Rumex persicarioides

Scientific classification
- Kingdom: Plantae
- Clade: Tracheophytes
- Clade: Angiosperms
- Clade: Eudicots
- Order: Caryophyllales
- Family: Polygonaceae
- Genus: Rumex
- Species: R. persicarioides
- Binomial name: Rumex persicarioides L.
- Synonyms: Lapathum persicarioides (L.) Moench ; Rumex maritimus var. persicarioides (L.) R.S.Mitch. ;

= Rumex persicarioides =

- Authority: L.

Species of flowering plant

Rumex persicarioides is a flowering dicot species in the family Polygonaceae. This species flowers annually in the summer-time but on rare occasions it has been found to be biennial. R. persicarioides is not cultivated for human use and should not be confused with the similarly named genus Persicariae.

==Taxonomy==
Rumex persicarioides was first described by Carl Linnaeus in 1753. It has been treated as a variety of Rumex maritimus (as R. maritimus var. persicarioides by R. S. Mitchell), but is accepted as a full species by other sources, including the online Flora of North America.

== Description ==
R. persicarioides stands erect at about 15–75 cm in height.

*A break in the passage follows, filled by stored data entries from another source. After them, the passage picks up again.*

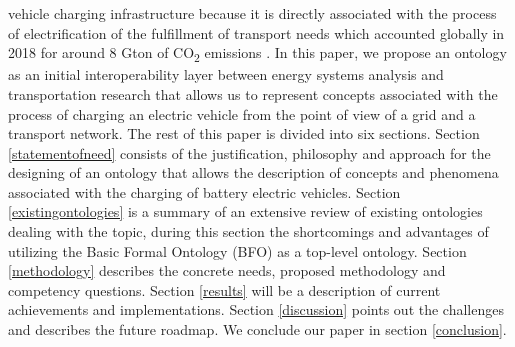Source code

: vehicle charging infrastructure because it is directly associated with the
process of electrification of the fulfillment of transport needs which accounted
globally in 2018 for around 8 Gton of CO\textsubscript{2} emissions
\cite{IEA.2023}. In this paper, we propose an ontology as an initial
interoperability layer between energy systems analysis and transportation
research that allows us to represent concepts associated with the process of
charging an electric vehicle from the point of view of a grid and a transport
network. The rest of this paper is divided into six sections. Section
\ref{statementofneed} consists of the justification, philosophy and approach for
the designing of an ontology that allows the description of concepts and
phenomena associated with the charging of battery electric vehicles. Section
\ref{existingontologies} is a summary of an extensive review of existing
ontologies dealing with the topic, during this section the shortcomings and
advantages of utilizing the Basic Formal Ontology (BFO) \cite{Arp.2015} as a
top-level ontology. Section \ref{methodology} describes the concrete needs,
proposed methodology and competency questions. Section \ref{results} will be a
description of current achievements and implementations. Section
\ref{discussion} points out the challenges and describes the future roadmap. We
conclude our paper in section \ref{conclusion}.

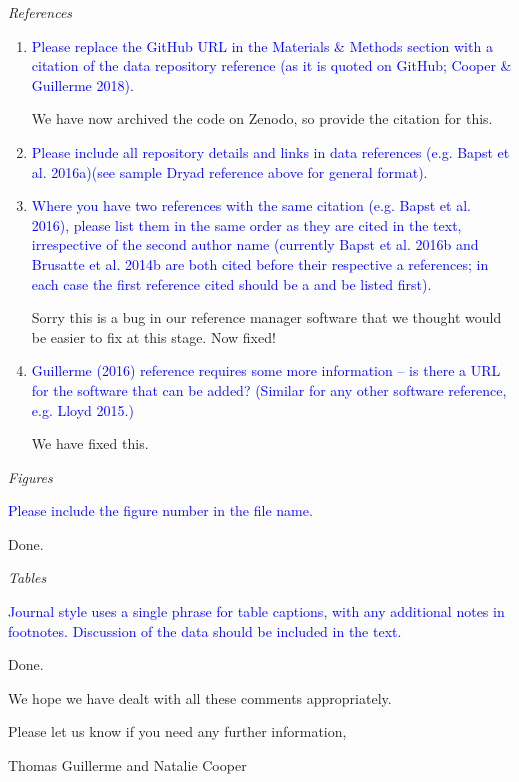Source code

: \documentclass[12pt,letterpaper]{article}
\renewcommand{\subsection}[1]{%
\bigskip
\begin{center}
\begin{large}
\normalfont\itshape #1
\end{large}
\end{center}}
\begin{document}
\subsection{References}

\begin{enumerate}

\item{\textcolor{blue}{Please replace the GitHub URL in the Materials \& Methods section with a citation of the data repository reference (as it is quoted on GitHub; Cooper \& Guillerme 2018).}}

We have now archived the code on Zenodo, so provide the citation for this.

\item{\textcolor{blue}{Please include all repository details and links in data references (e.g. Bapst et al. 2016a)(see sample Dryad reference above for general format).}}

\item{\textcolor{blue}{Where you have two references with the same citation (e.g. Bapst et al. 2016), please list them in the same order as they are cited in the text, irrespective of the second author name (currently Bapst et al. 2016b and Brusatte et al. 2014b are both cited before their respective a references; in each case the first reference cited should be a and be listed first).}}

Sorry this is a bug in our reference manager software that we thought would be easier to fix at this stage. Now fixed!

\item{\textcolor{blue}{Guillerme (2016) reference requires some more information – is there a URL for the software that can be added? (Similar for any other software reference, e.g. Lloyd 2015.)}}

We have fixed this.

\end{enumerate}

\subsection{Figures}
\textcolor{blue}{Please include the figure number in the file name.}

Done.

\subsection{Tables}
\textcolor{blue}{Journal style uses a single phrase for table captions, with any additional notes in footnotes. Discussion of the data should be included in the text.}

Done.


We hope we have dealt with all these comments appropriately. 

Please let us know if you need any further information,

Thomas Guillerme and Natalie Cooper
\end{document}
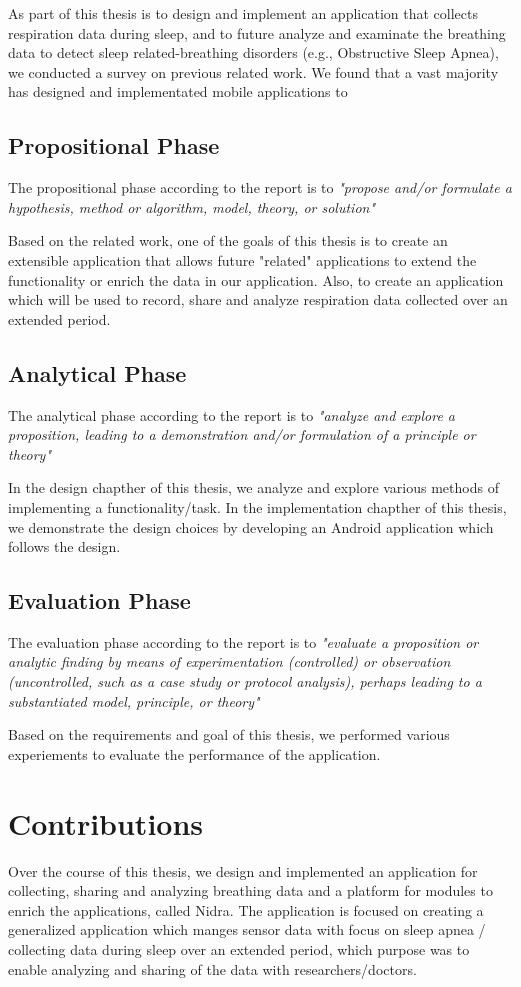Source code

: As part of this thesis is to design and implement an application that collects respiration data during sleep, and to future analyze and examinate the breathing data to detect sleep related-breathing disorders (e.g., Obstructive Sleep Apnea), we conducted a survey on previous related work. We found that a vast majority has designed and implementated mobile applications to 

\subsection{Propositional Phase}
The propositional phase according to the report is to \textit{"propose and/or formulate a hypothesis, method or algorithm, model, theory, or solution"}

Based on the related work, one of the goals of this thesis is to create an extensible application that allows future "related" applications to extend the functionality or enrich the data in our application. Also, to create an application which will be used to record, share and analyze respiration data collected over an extended period. 

\subsection{Analytical Phase}
The analytical phase according to the report is to \textit{"analyze and explore a proposition, leading to a demonstration and/or formulation of a principle or theory"}

In the design chapther of this thesis, we analyze and explore various methods of implementing a functionality/task. In the implementation chapther of this thesis, we demonstrate the design choices by developing an Android application which follows the design. 

\subsection{Evaluation Phase}
The evaluation phase according to the report is to \textit{"evaluate a proposition or analytic finding by means of experimentation (controlled) or observation (uncontrolled, such as a case study or protocol analysis), perhaps leading to a substantiated model, principle, or theory"}

Based on the requirements and goal of this thesis, we performed various experiements to evaluate the performance of the application.

\section{Contributions}
Over the course of this thesis, we design and implemented an application for collecting, sharing and analyzing breathing data and a platform for modules to enrich the applications, called Nidra. The application is focused on creating a generalized application which manges sensor data with focus on sleep apnea / collecting data during sleep over an extended period, which purpose was to enable analyzing and sharing of the data with researchers/doctors.  

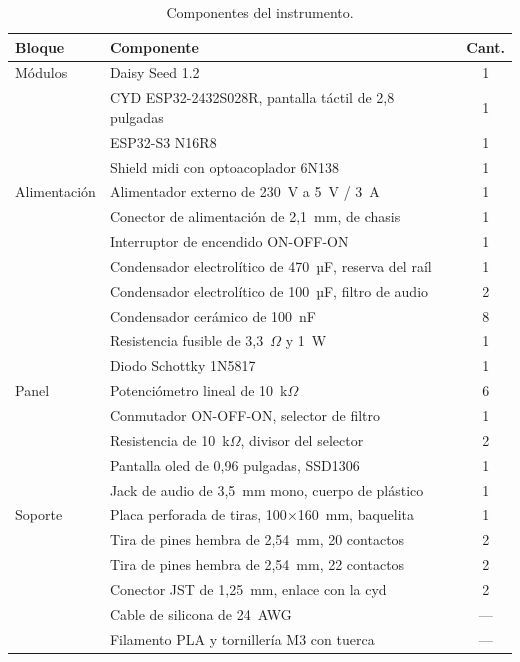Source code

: \begin{table}[htbp]
    \centering
    \caption{Componentes del instrumento.}
    \label{tab:materiales}
    \begin{tabular}{llc}
        \toprule
        \textbf{Bloque} & \textbf{Componente} & \textbf{Cant.} \\
        \midrule
        Módulos
          & Daisy Seed 1.2 & 1 \\
          & CYD ESP32-2432S028R, pantalla táctil de 2,8 pulgadas & 1 \\
          & ESP32-S3 N16R8 & 1 \\
          & Shield \gls{midi} con optoacoplador 6N138 & 1 \\
        \midrule
        Alimentación
          & Alimentador externo de 230~V a 5~V / 3~A & 1 \\
          & Conector de alimentación de 2,1~mm, de chasis & 1 \\
          & Interruptor de encendido ON-OFF-ON & 1 \\
          & Condensador electrolítico de 470~µF, reserva del raíl & 1 \\
          & Condensador electrolítico de 100~µF, filtro de audio & 2 \\
          & Condensador cerámico de 100~nF & 8 \\
          & Resistencia fusible de 3,3~$\Omega$ y 1~W & 1 \\
          & Diodo Schottky 1N5817 & 1 \\
        \midrule
        Panel
          & Potenciómetro lineal de 10~k$\Omega$ & 6 \\
          & Conmutador ON-OFF-ON, selector de filtro & 1 \\
          & Resistencia de 10~k$\Omega$, divisor del selector & 2 \\
          & Pantalla \gls{oled} de 0,96 pulgadas, SSD1306 & 1 \\
          & Jack de audio de 3,5~mm mono, cuerpo de plástico & 1 \\
        \midrule
        Soporte
          & Placa perforada de tiras, 100$\times$160~mm, baquelita & 1 \\
          & Tira de pines hembra de 2,54~mm, 20 contactos & 2 \\
          & Tira de pines hembra de 2,54~mm, 22 contactos & 2 \\
          & Conector JST de 1,25~mm, enlace con la \gls{cyd} & 2 \\
          & Cable de silicona de 24~AWG & --- \\
          & Filamento PLA y tornillería M3 con tuerca & --- \\
        \bottomrule
    \end{tabular}
\end{table}

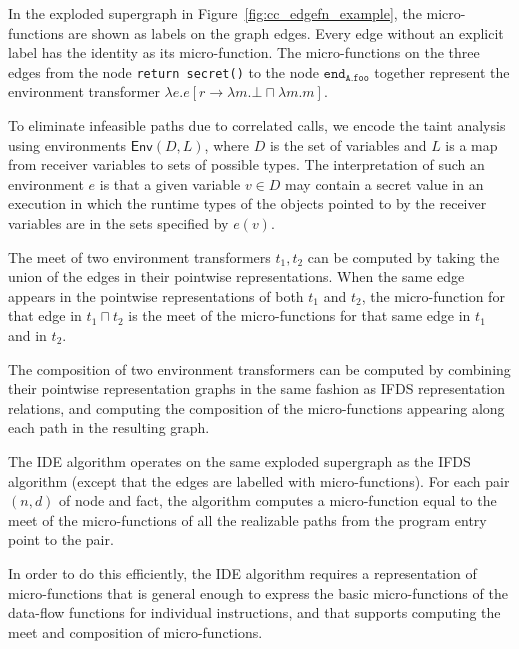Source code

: \begin{example}
    In the exploded supergraph in Figure~\ref{fig:cc_edgefn_example},
    the micro-functions are shown as labels on the graph edges.
    Every edge without an explicit label has the identity as its
    micro-function. The micro-functions on the three edges from
    the node \verb+return secret()+ to the node $\texttt{end}_\texttt{A.foo}$
    together represent the environment transformer 
    $\lambda e.e[r \to \lambda m.\bot \sqcap \lambda m.m]$.

    To eliminate infeasible paths due to correlated calls, we encode the taint
    analysis using environments $\textsf{Env}(D,L)$, where $D$ is the set of
    variables and $L$ is a map from receiver variables to sets of possible
    types. The interpretation of such an environment $e$ is that a given variable
    $v \in D$ may contain a secret value in an execution in which the runtime
    types of the objects pointed to by the receiver variables are in the sets
    specified by $e(v)$.
\end{example}

The meet of two environment transformers $t_1, t_2$ can be computed by taking the union of the edges
in their pointwise representations. When the same edge appears in the pointwise representations of
both $t_1$ and $t_2$, the micro-function for that edge in $t_1 \sqcap t_2$ is the meet of the
micro-functions for that same edge in $t_1$ and in $t_2$.

The composition of two environment transformers can be computed by combining their pointwise
representation graphs in the same fashion as IFDS representation relations, and 
computing the composition of the micro-functions appearing along each path in the resulting graph.

The IDE algorithm operates on the same exploded supergraph as the IFDS algorithm
(except that the edges are labelled with micro-functions). For each pair $(n,d)$ of
node and fact, the algorithm computes a micro-function equal to the meet of the micro-functions
of all the realizable paths from the program entry point to the pair.

In order to do this efficiently, the IDE algorithm requires a representation of micro-functions
that is general enough to express the basic micro-functions of the data-flow functions for individual
instructions, and that supports computing the meet and composition of micro-functions.

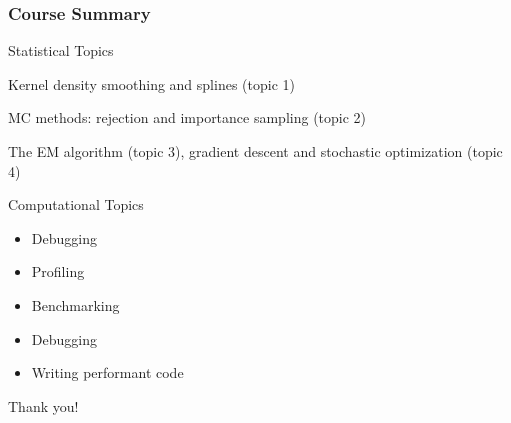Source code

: \documentclass[aspectratio=1610,onlytextwidth]{beamer}
\begin{document}
\begin{frame}[c]
  \frametitle{Course Summary}

  \begin{block}{Statistical Topics}
    \begin{description}[<+->][Optimization]
      \item[Smoothing] Kernel density smoothing and splines (topic 1)
      \item[Simulation] MC methods: rejection and importance sampling (topic 2)
      \item[Optimization] The EM algorithm (topic 3), gradient descent and stochastic optimization (topic 4)
    \end{description}
  \end{block}

  \pause

  \begin{block}{Computational Topics}
    \begin{itemize}
      \item Debugging
      \item Profiling
      \item Benchmarking
      \item Debugging
      \item Writing performant code
    \end{itemize}
  \end{block}
\end{frame}

\begin{frame}[standout]
  Thank you!
\end{frame}


\end{document}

The plant contains papillose and pubescent protrusions in its inflorescence and on the abaxial leaf blade. The stem is mostly inflorescent, with branching mostly starting a third of the way up from the base. Shorter plants start inflorescence at the base of the stem. Flowers of R. persicarioides are straw-colored and densely whorled at the distal most end of the inflorescence. The flowers consist of triangular tepals with tooth-like margins and brown fruiting achenes. The pedicels are threadlike and weakly visible, being 3-7mm in length. The leaves of R. persicarioides are long, thin lanceolate or oblong-lanceolate blades ranging from 5–25 cm in length with vaguely undulated or entire margins. Leaf blades are either truncate or cordate at the base and acute at the tip.

== Distribution ==
R. persicarioides thrives in wet and saline ecosystems, typically being found in coastal regions and salt marshes. It is native to western Canada and the US (British Columbia, Oregon and California) and eastern Canada and the northeastern US (New Brunswick, Nova Scotia, Prince Edward Island, Quebec, Connecticut, Massachusetts and New York State).